Posted: September 20th, 2022

CW03-04 Exercise 4.1 Simple Changes in State

CW03-04
Exercise 4.1 Simple Changes in State
Consider one mole of an ideal gas with a molar heat capacity of Cv = 5R/2. This gas is
expanded from an inital state of T=300.0K and Volume of 10.0L to a final Volume of 20.0L
A. Consider a free expansion (pop = 0) of this gas between the endpoints defined above.
i What is the final pressure?
ii What is Work?
iii What is the change in Energy of the system, ∆U?
iv What is the change in Entropy of the system, ∆S?
v What is the change in Entropy of the Universe, ∆S Universe?
B. Consider the change in state of a single-stage isothermal expansion that creates the most usable
(most negative) Work between the endpoints defined above.
i What is the final pressure?
ii What is Work?
iii What is the change in Energy of the system, ∆U?
iv What is the change in Entropy of the system, ∆S?
v What is the change in Entropy of the Universe, ∆S Universe?
C. Consider the adiabatic (Q = 0) single-stage (constant external pressure) change in state that
creates the most usable (most negative) Work between the endpoints defined above.
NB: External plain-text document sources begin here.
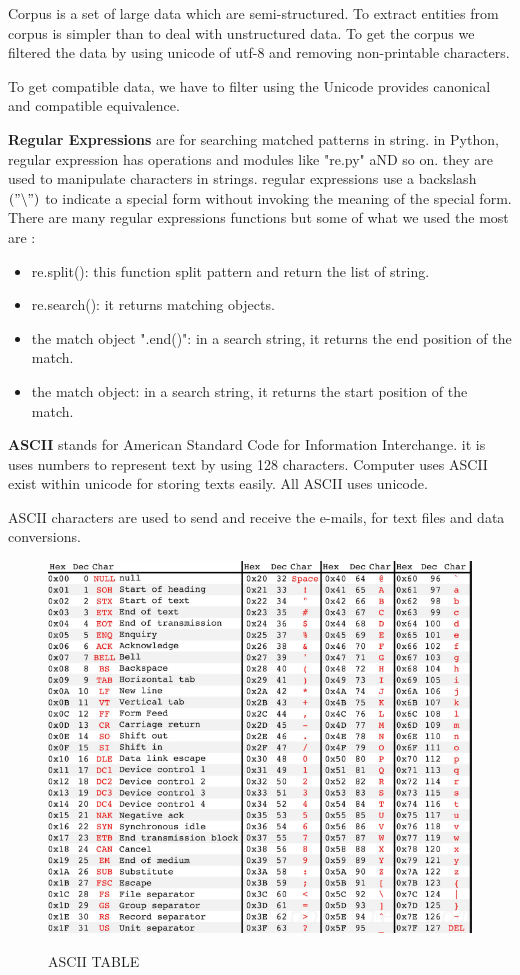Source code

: \begin{itemize}
Corpus is a set of large data which are semi-structured.  To extract entities from corpus is simpler than to deal with unstructured data. To get the corpus we filtered the data by using unicode of utf-8 and removing non-printable characters.

To get compatible data, we have to filter using the Unicode provides canonical and compatible equivalence.


\textbf{Regular Expressions} are for searching matched patterns in string.  
in Python, regular expression has operations and modules like "re.py" aND so on. they are used to manipulate characters in strings. regular expressions use a backslash $(" \backslash  ")$  to indicate a special form without invoking the meaning of the special form. There are many regular expressions functions but some of what we used the most are :
\begin{itemize}
\item re.split(): this function split pattern and return the list of string.
\item re.search(): it returns matching  objects.
\item the match object ".end()": in a search string, it returns the end position of the match.
\item the match object: in a search string, it returns the start position of the match.
\end{itemize}

\textbf{ASCII} stands for American Standard Code for Information Interchange. it is uses numbers to represent text by using 128 characters. Computer uses ASCII exist within unicode for storing texts easily. All  ASCII uses unicode.

ASCII characters are used to send and receive the e-mails, for text files and data conversions. 

\begin{figure}[hbtp]
\caption{ASCII TABLE \citep{witte2002electronic}}
\centering
\includegraphics[scale=.35]{images/ASCII.png}\label{ASCII}
\end{figure}
\end{itemize}

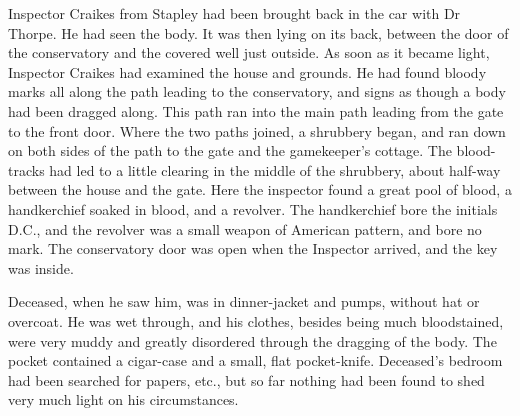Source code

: Inspector Craikes from Stapley had been brought back in the car with Dr Thorpe. He had seen the body. It was then lying on its back, between the door of the conservatory and the covered well just outside.  As soon as it became light, Inspector Craikes had examined the house and grounds. He had found bloody marks all along the path leading to the conservatory, and signs as though a body had been dragged along.  This path ran into the main path leading from the gate to the front door.  Where the two paths joined, a shrubbery began, and ran down on both sides of the path to the gate and the gamekeeper's cottage. The blood-tracks had led to a little clearing in the middle of the shrubbery, about half-way between the house and the gate. Here the inspector found a great pool of blood, a handkerchief soaked in blood, and a revolver. The handkerchief bore the initials D.C., and the revolver was a small weapon of American pattern, and bore no mark.  The conservatory door was open when the Inspector arrived, and the key was inside.

Deceased, when he saw him, was in dinner-jacket and pumps, without hat or overcoat. He was wet through, and his clothes, besides being much bloodstained, were very muddy and greatly disordered through the dragging of the body. The pocket contained a cigar-case and a small, flat pocket-knife. Deceased's bedroom had been searched for papers, etc., but so far nothing had been found to shed very much light on his circumstances.

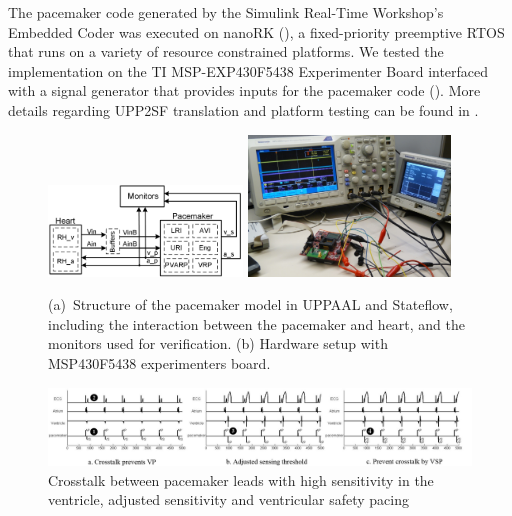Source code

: The pacemaker code generated by the Simulink Real-Time Workshop's Embedded Coder was executed on nanoRK (\cite{nanork}), a fixed-priority preemptive RTOS that runs on a variety of resource constrained platforms. We tested the implementation on the TI MSP-EXP430F5438 Experimenter Board interfaced with a signal generator that provides inputs for the pacemaker code (). More details regarding UPP2SF translation and platform testing can be found in \cite{TECS}.

\begin{figure}[!t]
\centering
		\subfigure 
		{			
		\includegraphics[width=0.46\textwidth]{figs/HM_PM_newMon.png}
		\label{fig:hm_pm}
		}
		\subfigure 
		{	
			\includegraphics[width=0.48\textwidth]{figs/HW_setup1.png}
			\label{fig:PM_timer}
		} 
\caption{(a)~Structure of the pacemaker model in UPPAAL and Stateflow, including the interaction between the pacemaker and heart, and the monitors used for verification. (b) Hardware setup with MSP430F5438 experimenters board.}
\label{fig:setup}
\end{figure} 

\begin{figure}[b]
\center
\vspace{-10pt}
		\includegraphics[width=\textwidth]{figs/crosstalk_all.pdf}
\vspace{-20pt}
\caption{Crosstalk between pacemaker leads with high sensitivity in the ventricle, adjusted sensitivity and ventricular safety pacing}
\label{fig:crosstalk}
\vspace{-15pt}
\end{figure}

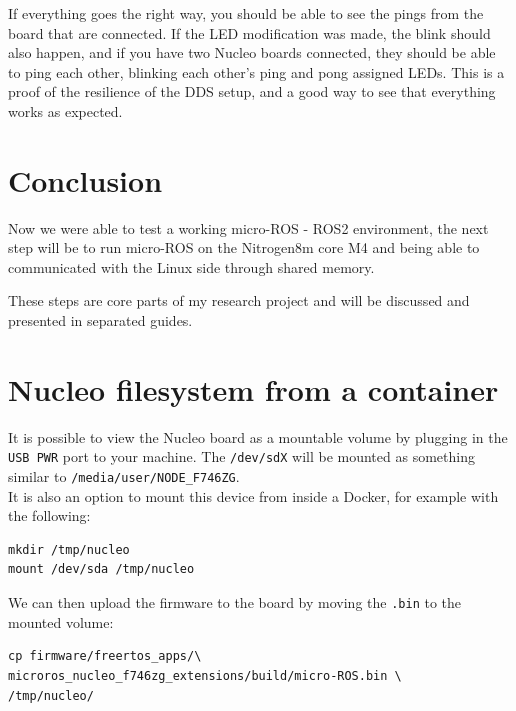 \documentclass[10pt]{article}
\begin{document}
If everything goes the right way, you should be able to see the pings from the board that are connected. If the LED modification was made, the blink should also happen, and if you have two Nucleo boards connected, they should be able to ping each other, blinking each other's ping and pong assigned LEDs. This is a proof of the resilience of the DDS setup, and a good way to see that everything works as expected.

\section{Conclusion}
\label{sec:conclusion}
Now we were able to test a working micro-ROS - ROS2 environment, the next step will be to run micro-ROS on the Nitrogen8m core M4 and being able to communicated with the Linux side through shared memory.

These steps are core parts of my research project and will be discussed and presented in separated guides.


\pagebreak
\appendix
\section{Nucleo filesystem from a container}
\label{appendix:nucl-filesyst-from}
It is possible to view the Nucleo board as a mountable volume by plugging in the \verb|USB PWR| port to your machine. The \verb|/dev/sdX| will be mounted as something similar to \verb|/media/user/NODE_F746ZG|.\\
It is also an option to mount this device from inside a Docker, for example with the following:
\begin{tcolorbox}
\begin{verbatim}
mkdir /tmp/nucleo
mount /dev/sda /tmp/nucleo
\end{verbatim}
\end{tcolorbox}

We can then upload the firmware to the board by moving the \verb|.bin| to the mounted volume:
\begin{tcolorbox}
\begin{verbatim}
cp firmware/freertos_apps/\
microros_nucleo_f746zg_extensions/build/micro-ROS.bin \
/tmp/nucleo/
\end{verbatim}
\end{tcolorbox}
\end{document}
i What is the final pressure?
ii What is Work?
iii What is the change in Energy of the system, ∆U?
iv What is the change in Entropy of the system, ∆S?
v What is the change in Entropy of the Universe, ∆S Universe?
Exercise 4.2 A Non-Ideal Gas
Consider a non-ideal gas that obeys the following equation of state:
pV = RT + aT2
where a is a constant specific to the gas.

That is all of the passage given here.